Carolina Place (also referred to as Carolina Place Mall) is a shopping mall located in Pineville, North Carolina, a suburb of Charlotte. The 1200000 sqft GLA mall, in the shape of a curve, is anchored by Belk, a Dick's Sporting Goods, Golf Galaxy combo store, Dillard's, JCPenney, and Southern Lion.

==History==
Carolina Place Mall was planned over 30 years before its opening in 1991, as the original location of SouthPark Mall. The Belk and Ivey's families bought the land for $8.5 million, but decided it was too far away from town. Ivey's eventually sold all the land to Belk after SouthPark was built, and in the mid 1980s the planning of Carolina Place, as it is known today, began.

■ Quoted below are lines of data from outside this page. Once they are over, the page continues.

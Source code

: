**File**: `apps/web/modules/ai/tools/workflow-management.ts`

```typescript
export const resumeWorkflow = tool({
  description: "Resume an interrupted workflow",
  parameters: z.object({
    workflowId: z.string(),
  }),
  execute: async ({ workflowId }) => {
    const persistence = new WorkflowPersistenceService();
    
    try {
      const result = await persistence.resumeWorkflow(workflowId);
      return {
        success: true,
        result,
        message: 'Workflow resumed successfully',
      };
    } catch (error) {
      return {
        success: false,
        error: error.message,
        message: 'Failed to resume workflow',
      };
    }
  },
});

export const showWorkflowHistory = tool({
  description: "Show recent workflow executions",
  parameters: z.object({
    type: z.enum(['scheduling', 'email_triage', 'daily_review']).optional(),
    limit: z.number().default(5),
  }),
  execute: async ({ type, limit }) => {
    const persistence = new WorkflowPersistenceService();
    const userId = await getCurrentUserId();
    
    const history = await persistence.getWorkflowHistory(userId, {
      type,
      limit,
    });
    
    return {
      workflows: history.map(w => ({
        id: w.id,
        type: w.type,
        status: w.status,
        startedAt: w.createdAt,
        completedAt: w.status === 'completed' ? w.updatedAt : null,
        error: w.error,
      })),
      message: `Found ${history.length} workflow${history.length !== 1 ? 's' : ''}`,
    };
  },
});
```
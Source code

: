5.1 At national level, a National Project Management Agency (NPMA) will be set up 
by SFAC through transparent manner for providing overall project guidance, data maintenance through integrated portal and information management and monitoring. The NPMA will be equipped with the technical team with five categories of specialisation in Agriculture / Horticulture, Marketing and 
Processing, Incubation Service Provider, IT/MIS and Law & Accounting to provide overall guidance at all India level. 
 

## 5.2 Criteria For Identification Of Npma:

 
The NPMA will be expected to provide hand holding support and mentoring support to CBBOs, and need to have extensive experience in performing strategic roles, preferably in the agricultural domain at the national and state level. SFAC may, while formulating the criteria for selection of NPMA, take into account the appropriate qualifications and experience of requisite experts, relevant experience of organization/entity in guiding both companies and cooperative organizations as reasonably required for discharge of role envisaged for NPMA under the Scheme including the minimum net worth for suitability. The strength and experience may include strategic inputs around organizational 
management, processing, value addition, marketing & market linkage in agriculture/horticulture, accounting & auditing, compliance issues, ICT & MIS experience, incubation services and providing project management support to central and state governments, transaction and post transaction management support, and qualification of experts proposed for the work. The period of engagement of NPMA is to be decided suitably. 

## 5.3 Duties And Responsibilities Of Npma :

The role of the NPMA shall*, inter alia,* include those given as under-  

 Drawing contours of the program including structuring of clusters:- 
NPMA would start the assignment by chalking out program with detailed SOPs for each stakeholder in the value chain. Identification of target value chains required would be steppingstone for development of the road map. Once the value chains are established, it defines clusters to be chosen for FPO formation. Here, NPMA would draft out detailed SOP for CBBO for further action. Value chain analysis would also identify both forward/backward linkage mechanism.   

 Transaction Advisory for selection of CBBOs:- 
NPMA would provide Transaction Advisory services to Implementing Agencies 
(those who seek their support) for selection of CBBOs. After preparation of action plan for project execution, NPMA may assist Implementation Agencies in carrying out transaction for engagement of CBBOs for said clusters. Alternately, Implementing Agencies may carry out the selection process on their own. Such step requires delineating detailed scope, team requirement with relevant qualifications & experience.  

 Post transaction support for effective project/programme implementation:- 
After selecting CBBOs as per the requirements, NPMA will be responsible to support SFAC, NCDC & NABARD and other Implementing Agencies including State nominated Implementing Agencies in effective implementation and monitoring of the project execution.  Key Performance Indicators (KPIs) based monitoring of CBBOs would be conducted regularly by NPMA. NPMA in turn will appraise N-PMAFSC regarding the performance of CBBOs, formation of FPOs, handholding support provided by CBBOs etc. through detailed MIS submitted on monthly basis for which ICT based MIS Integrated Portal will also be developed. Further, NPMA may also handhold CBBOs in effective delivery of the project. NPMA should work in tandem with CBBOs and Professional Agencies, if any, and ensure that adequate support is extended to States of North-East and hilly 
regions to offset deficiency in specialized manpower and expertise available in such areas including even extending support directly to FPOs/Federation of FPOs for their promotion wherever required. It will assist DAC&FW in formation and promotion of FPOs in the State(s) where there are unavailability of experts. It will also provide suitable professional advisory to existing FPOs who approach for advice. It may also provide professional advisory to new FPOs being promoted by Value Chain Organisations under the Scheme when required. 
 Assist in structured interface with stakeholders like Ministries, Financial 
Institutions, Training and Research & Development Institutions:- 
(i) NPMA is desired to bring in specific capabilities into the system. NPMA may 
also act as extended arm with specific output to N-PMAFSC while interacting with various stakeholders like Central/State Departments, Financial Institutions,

The mall opened in 1991 with four anchor stores, Belk, Dillard's (Ivey's had just been bought by Dillard's), JCPenney and Sears. Several years previously, Belk closed its 75+ year-old store in uptown Charlotte, and JCPenney closed its 35-year-old store at Park Road Shopping Center. There were two more anchor pads available, one for Rich's and the other for Miller & Rhoads. However, neither of these stores joined the mall. In 1993, Hecht's (which had just bought Thalhimers) opened its doors as the 5th anchor store to the mall, making Carolina Place Mall the only mall in the region with 5 department store anchors at that time. In 1996, Incredible Universe and Garden Ridge opened outside the mall. In 1997, Incredible Universe closed and Sam's Club opened in its place. Garden Ridge became At Home in 2014.

The mall is managed by Brookfield Properties. Barnes & Noble, REI, and Harper's Restaurant joined the mall on its sixth anchor pad in an outdoor portion slated in August 2006. That same year, Hecht's was replaced by Macy's.

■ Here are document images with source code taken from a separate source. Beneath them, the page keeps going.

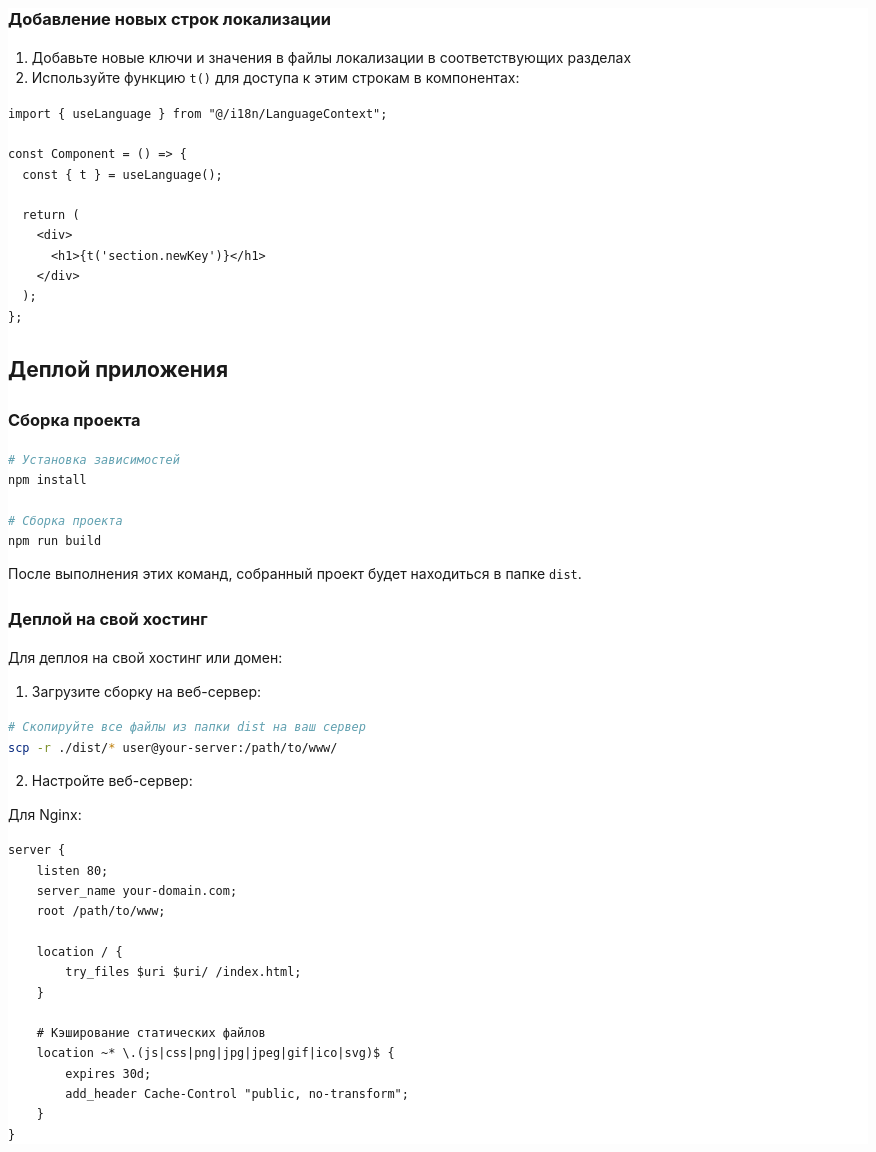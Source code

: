 ### Добавление новых строк локализации

1. Добавьте новые ключи и значения в файлы локализации в соответствующих разделах
2. Используйте функцию `t()` для доступа к этим строкам в компонентах:

```tsx
import { useLanguage } from "@/i18n/LanguageContext";

const Component = () => {
  const { t } = useLanguage();
  
  return (
    <div>
      <h1>{t('section.newKey')}</h1>
    </div>
  );
};
```

## Деплой приложения

### Сборка проекта

```bash
# Установка зависимостей
npm install

# Сборка проекта
npm run build
```

После выполнения этих команд, собранный проект будет находиться в папке `dist`.

### Деплой на свой хостинг

Для деплоя на свой хостинг или домен:

1. Загрузите сборку на веб-сервер:

```bash
# Скопируйте все файлы из папки dist на ваш сервер
scp -r ./dist/* user@your-server:/path/to/www/
```

2. Настройте веб-сервер:

Для Nginx:

```nginx
server {
    listen 80;
    server_name your-domain.com;
    root /path/to/www;
    
    location / {
        try_files $uri $uri/ /index.html;
    }
    
    # Кэширование статических файлов
    location ~* \.(js|css|png|jpg|jpeg|gif|ico|svg)$ {
        expires 30d;
        add_header Cache-Control "public, no-transform";
    }
}
```
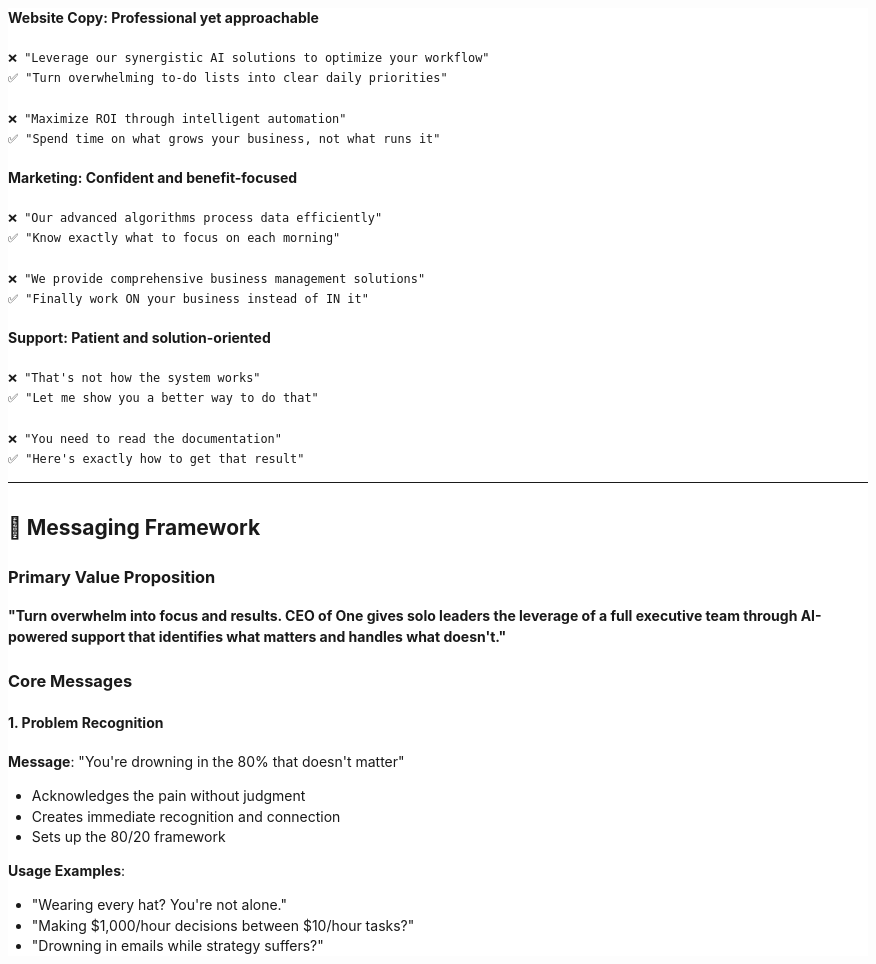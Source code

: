 #### **Website Copy**: Professional yet approachable

```
❌ "Leverage our synergistic AI solutions to optimize your workflow"
✅ "Turn overwhelming to-do lists into clear daily priorities"

❌ "Maximize ROI through intelligent automation"
✅ "Spend time on what grows your business, not what runs it"
```

#### **Marketing**: Confident and benefit-focused

```
❌ "Our advanced algorithms process data efficiently"
✅ "Know exactly what to focus on each morning"

❌ "We provide comprehensive business management solutions"
✅ "Finally work ON your business instead of IN it"
```

#### **Support**: Patient and solution-oriented

```
❌ "That's not how the system works"
✅ "Let me show you a better way to do that"

❌ "You need to read the documentation"
✅ "Here's exactly how to get that result"
```

---

## 💬 Messaging Framework

### Primary Value Proposition

**"Turn overwhelm into focus and results. CEO of One gives solo leaders the leverage of a full executive team through AI-powered support that identifies what matters and handles what doesn't."**

### Core Messages

#### 1. Problem Recognition

**Message**: "You're drowning in the 80% that doesn't matter"

- Acknowledges the pain without judgment
- Creates immediate recognition and connection
- Sets up the 80/20 framework

**Usage Examples**:

- "Wearing every hat? You're not alone."
- "Making $1,000/hour decisions between $10/hour tasks?"
- "Drowning in emails while strategy suffers?"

The second Charlotte area H&M opened its doors to the public on February 27, 2014.

Macy's closed in early 2017, following a sale of the store in an effort to improve profitability by reducing its brick-and-mortar footprint.

Dave & Buster's opened at the mall on October 16, 2017.

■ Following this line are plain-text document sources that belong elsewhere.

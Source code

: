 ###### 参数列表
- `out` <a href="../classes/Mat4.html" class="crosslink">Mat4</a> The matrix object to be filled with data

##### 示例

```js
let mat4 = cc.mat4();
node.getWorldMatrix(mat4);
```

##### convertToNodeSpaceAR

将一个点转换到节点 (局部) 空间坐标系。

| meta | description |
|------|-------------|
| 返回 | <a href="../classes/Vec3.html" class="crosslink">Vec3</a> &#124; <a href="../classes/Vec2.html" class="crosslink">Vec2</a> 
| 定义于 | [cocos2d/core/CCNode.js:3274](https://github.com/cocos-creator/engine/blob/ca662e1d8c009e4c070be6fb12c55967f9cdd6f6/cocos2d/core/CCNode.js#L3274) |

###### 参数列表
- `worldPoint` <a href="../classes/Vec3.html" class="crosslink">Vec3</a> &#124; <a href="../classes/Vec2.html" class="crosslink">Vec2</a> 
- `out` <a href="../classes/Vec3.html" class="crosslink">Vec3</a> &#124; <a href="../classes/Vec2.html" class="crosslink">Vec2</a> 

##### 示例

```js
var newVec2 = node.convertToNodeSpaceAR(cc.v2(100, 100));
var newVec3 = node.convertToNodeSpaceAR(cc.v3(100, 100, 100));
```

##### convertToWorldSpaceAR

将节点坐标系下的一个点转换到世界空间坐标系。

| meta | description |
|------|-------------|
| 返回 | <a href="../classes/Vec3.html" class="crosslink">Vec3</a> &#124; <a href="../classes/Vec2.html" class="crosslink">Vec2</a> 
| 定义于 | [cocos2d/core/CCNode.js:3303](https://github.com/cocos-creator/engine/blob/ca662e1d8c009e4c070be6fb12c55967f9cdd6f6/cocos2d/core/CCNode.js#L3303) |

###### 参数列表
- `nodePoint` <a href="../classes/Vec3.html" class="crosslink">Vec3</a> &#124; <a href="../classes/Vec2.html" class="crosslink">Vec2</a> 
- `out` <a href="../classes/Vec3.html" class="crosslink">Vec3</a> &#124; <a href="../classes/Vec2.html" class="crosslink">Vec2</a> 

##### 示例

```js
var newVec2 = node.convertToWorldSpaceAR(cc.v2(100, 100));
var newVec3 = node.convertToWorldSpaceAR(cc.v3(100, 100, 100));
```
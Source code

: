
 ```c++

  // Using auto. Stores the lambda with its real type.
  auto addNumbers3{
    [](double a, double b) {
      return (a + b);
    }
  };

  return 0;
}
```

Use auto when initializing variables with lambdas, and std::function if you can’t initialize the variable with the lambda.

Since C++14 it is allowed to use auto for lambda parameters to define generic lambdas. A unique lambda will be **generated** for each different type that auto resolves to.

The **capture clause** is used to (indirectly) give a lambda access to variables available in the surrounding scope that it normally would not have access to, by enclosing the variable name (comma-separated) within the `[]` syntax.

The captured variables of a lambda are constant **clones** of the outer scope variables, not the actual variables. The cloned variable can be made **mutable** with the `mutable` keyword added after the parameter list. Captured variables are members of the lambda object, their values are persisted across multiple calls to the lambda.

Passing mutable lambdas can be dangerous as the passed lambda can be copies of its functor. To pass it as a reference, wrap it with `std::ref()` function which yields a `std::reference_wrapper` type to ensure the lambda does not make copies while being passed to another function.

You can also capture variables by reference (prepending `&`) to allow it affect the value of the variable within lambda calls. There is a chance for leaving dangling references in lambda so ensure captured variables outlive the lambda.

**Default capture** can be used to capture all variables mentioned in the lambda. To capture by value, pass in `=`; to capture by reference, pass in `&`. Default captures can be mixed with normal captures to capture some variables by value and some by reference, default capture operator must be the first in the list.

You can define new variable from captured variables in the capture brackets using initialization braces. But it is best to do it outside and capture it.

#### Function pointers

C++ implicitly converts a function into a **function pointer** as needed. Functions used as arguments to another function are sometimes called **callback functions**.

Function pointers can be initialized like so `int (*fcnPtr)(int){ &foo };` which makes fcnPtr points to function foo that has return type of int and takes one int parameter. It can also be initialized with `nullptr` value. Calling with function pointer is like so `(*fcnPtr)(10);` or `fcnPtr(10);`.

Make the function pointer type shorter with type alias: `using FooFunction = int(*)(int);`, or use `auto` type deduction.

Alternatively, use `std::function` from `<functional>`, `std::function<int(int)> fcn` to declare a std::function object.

On October 15, 2018, it was announced that Sears would be closing as part of a plan to close 142 stores nationwide. The store closed in January 2019.

In May 2019, a Dick's Sporting Goods and Golf Galaxy combo store opened in the former Macy's.

On July 13, 2024, Southern Lion opened in the former Sears anchor. This is the first retail location of its kind. Southern Lion is a home goods store set as a marketplace with over 150 vendors that sells a variety of goods.